Two of her children died on the spot and two of them were struggling for their lives when the report was made. Beatrice herself, with the little energy she had left, stated that she could not bear to live with the knowledge that all of her hard earned property was ripped away from her, or the humiliation of being flogged in public. I wonder how much abuse she suffered from Moses before this.

Beatrice lost her life that same day.

Situations like this are too typical of the African culture. “Don’t worry Penny* life goes on.” “Be strong Penny.” “Keep your head up Penny.” “The most important thing, Penny, is that you are the wife.” “Get back in there Penny, do it for your children Penny.”
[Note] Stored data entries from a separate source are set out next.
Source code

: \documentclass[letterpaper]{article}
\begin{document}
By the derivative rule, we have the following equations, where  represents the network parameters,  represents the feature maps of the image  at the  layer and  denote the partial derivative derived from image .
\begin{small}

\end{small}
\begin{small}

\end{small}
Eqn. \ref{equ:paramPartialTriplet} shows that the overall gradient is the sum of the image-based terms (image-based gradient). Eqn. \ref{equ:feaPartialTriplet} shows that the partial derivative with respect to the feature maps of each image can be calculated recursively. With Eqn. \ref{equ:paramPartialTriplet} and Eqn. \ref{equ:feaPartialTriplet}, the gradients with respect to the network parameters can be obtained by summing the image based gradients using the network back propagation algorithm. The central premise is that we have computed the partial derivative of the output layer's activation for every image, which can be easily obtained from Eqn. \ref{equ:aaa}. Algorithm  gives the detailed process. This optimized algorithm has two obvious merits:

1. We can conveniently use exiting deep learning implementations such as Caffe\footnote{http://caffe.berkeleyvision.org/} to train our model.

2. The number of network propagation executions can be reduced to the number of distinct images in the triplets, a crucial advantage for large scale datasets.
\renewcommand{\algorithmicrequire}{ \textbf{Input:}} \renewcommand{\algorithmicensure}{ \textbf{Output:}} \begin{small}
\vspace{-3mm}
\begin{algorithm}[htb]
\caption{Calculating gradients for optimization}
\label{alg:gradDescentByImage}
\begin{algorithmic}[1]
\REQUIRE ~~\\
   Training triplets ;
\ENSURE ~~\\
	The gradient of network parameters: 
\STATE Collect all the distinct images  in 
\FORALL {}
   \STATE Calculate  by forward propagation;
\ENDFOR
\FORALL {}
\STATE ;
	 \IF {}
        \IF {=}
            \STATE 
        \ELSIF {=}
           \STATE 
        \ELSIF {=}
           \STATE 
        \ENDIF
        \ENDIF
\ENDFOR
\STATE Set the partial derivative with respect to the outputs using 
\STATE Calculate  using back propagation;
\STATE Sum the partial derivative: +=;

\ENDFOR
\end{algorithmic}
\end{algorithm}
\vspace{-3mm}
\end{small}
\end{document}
This brings me to my point. Are you a battered wife? Is there tension between you and your partner? Do you sometimes suffer bouts of abuse, soon followed by the “I love you, I didn’t mean it, and I’ll make it up to you” speech? Get out while you still can. Find someone to talk to about your problem. Realise that you can support yourself and your children outside of these abusive situations, however difficult it may seem to be.

Allowing yourself to reach a mental state of blind fury, driven to kill your partner or your children and yourself to save yourselves from torture, is NOT the solution. I implore you, African women; speak up. There are too many women who suffer in silence.

It’s infuriating to see that murders and homicides get endless PR recognition but an article like this broke in the Ugandan news and soon went flat. I wonder if 16 days of activism can focus on Battered Woman Syndrome, specifically in Africa, and give this growing problem the much needed platform it deserves.


*While Penny is a part of my fiction, the statements made in association to her are not.